Anyone who’s tried to go “down the Cape” in summer knows the real danger isn’t sunburn or jellyfish — it’s being stuck in traffic on the Bourne Bridge. So why not trade in the changing of the tide for changing of the seasons and make a go of it in autumn, when a road trip features a rainbow of ochre, ruby and amber hues, along with a chance to decompress with fewer folks angling for a spot on the sand?

The Coonamessett Hotel offers up the perfect respite. Anyone who’s been visiting Falmouth for years — a popular Massachusetts tradition — will likely have a bit of déjà vu driving by, since Eli’s Tavern has been a popular haunt for decades. While old “Coony Classics” like steak tips and lobster rolls are still on the menu, the restaurant interior and the adjoining hotel just underwent a massive renovation and reopening in May. Harissa-spiced scallops and pumpkin walnut bisque with cinnamon tzatziki bring dining into 2018 with a bang in a space straight out of Pottery Barn, and the aesthetic translates into the 30 rooms and cottages. Plush beds, fur blankets, leather couches, antique book wall art and contemporary lighting in earth tones and blues all make for the ultimate comfort and cool factor. It’s pretty typical of Massachusetts-born Lark brand, whose other properties in New England and California feature smaller, boutique-style accommodations in older buildings; it’s rare two rooms are the same dimensions so no two experiences are the same.

Bedroom Coonamessett © Read McKendree

Bedroom Coonamessett © Read McKendree

The hallmark for most is, however, a hearty continental breakfast, and the Coonamessett doesn’t disappoint there, either. Fresh fruit, house-baked muffins, cereals, Icelandic yogurts, eggs and bagels from Pain D’Avignon (a hot boulangerie for brunching in Barnstable) are all complimentary. But it’s worth it to save up some calories for a nosh or two at Maison Villatte. The line snaking out the door is testament enough to the croissants, tarts fit for a royal, loaves of bread and chocolate chunk-filled cookies that are just gooey enough on the inside, while crispy and buttery on the rim. It’s hard to pick only one treat, so grab one or plan a return trip in the afternoon, before a stroll down Main Street.

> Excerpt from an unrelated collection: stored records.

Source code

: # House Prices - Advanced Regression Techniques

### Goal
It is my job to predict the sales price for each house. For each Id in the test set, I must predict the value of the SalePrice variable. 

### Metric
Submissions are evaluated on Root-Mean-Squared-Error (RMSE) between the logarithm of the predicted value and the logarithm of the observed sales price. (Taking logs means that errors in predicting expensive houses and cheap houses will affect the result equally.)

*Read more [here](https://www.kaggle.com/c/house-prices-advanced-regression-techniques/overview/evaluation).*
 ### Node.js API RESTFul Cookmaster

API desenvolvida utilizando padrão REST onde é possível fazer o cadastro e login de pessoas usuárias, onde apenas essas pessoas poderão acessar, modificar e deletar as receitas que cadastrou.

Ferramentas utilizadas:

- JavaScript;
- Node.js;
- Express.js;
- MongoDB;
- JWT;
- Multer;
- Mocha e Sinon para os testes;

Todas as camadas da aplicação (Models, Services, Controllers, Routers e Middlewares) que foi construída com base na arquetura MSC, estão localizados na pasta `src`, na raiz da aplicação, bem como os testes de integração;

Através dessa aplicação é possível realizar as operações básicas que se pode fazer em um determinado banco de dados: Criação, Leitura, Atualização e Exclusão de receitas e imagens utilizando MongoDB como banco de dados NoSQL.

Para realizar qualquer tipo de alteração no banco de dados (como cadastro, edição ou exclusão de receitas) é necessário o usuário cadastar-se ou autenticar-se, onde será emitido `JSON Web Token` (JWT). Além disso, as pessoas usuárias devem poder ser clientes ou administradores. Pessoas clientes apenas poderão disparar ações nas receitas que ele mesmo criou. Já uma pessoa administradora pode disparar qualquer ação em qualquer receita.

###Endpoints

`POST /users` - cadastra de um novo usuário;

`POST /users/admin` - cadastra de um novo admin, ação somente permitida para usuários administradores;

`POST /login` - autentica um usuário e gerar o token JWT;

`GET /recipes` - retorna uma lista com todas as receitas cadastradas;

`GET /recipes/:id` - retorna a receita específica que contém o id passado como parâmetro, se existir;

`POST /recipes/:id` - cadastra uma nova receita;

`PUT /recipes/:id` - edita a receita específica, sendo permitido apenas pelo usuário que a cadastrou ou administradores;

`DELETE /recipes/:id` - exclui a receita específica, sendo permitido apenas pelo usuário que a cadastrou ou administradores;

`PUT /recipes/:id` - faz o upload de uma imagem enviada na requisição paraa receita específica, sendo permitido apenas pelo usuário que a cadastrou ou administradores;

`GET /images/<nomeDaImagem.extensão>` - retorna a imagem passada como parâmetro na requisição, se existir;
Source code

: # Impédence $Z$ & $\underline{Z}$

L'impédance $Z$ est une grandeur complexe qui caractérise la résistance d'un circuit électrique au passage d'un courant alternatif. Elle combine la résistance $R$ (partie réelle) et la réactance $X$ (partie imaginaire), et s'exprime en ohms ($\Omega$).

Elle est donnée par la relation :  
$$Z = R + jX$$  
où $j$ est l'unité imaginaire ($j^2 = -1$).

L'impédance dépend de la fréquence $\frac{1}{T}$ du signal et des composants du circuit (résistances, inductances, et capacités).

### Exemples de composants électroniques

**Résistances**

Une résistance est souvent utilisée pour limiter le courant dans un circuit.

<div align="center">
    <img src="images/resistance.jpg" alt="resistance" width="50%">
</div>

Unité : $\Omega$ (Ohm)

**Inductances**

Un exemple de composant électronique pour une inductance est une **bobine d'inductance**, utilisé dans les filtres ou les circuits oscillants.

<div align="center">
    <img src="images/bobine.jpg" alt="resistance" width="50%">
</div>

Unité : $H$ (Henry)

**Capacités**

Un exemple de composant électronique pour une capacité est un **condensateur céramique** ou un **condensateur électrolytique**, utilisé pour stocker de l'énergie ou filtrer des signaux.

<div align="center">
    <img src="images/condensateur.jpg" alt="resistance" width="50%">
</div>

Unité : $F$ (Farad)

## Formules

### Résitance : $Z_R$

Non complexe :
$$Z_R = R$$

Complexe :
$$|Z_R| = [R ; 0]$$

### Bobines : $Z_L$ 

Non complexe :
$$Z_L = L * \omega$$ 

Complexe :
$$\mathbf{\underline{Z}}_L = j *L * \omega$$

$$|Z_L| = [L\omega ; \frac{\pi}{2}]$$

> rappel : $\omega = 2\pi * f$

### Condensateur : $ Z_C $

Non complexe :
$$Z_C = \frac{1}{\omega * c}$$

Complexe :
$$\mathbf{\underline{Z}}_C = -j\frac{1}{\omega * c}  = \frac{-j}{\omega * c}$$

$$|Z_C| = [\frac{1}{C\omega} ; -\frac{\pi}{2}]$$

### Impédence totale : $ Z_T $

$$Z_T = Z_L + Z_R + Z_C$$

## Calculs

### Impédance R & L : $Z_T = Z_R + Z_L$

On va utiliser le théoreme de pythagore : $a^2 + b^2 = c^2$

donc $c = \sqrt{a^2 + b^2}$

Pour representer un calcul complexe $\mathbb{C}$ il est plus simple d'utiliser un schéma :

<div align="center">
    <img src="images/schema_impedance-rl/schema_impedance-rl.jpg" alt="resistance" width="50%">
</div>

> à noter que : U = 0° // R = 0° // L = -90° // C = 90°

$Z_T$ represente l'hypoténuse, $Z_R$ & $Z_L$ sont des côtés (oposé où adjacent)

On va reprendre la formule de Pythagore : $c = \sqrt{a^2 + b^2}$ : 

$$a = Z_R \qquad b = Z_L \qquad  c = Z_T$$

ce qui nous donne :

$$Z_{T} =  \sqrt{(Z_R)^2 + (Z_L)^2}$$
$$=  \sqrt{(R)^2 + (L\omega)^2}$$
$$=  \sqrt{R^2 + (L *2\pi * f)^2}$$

Kids will enjoy Gelfi’s candy store (is there ever enough sugar?), where chocolate-covered truffles are made with one of Massachusetts’ most famous exports: cranberries. There’s also pick-and-mix by the quarter pound, and Charlie’s cupcake and ice cream shop, but home bakers will likely be into the myriad kitchen and housewares shops worth poking into. LeRoux offers up all price points, with everything from Le Creuset to packaged spice mixes for your next savory stew or chili. Grab a fun, angled spatula and seasonal party décor at Eastman’s Home & Hardware, where the handyman can also spend time away from the frills looking for replacement bulbs and screws.

Lark Hotels, Coonamessett guestroom

Lark Hotels, Coonamessett guestroom © Read McKendree

Whether it’s the Black Dog for all of your summer board short needs or autumn hoodies, there’s plenty of Sunday sweats shopping or more high-end boutiques; but no matter what you’re shopping for, there’s always some other sort of entertainment on Main Street, too. October brings a Fall for the Arts festival — put together in part by the new Gallery on Main — along with Jazztoberfest. Besides strolling musical acts that go from business to business (and restaurants), there’s a sidewalk sale and village of scarecrows lining the streetlights. Christmastime gets particularly snazzy, with a village stroll with steamy beverages and lots of sales; and seafood lovers will revel in the Cape Cod Food & Wine Fest in June.

If you can’t make it during high season, no worries — the fresh catch still comes in daily so there are still good eats to be had everywhere, and Cape Cod Winery is open year-round for tastings and events like live music, yoga and paint night. Tastings are just $10 and include a souvenir wine glass, so there’s something to bring back home after toasting Falmouth discoveries.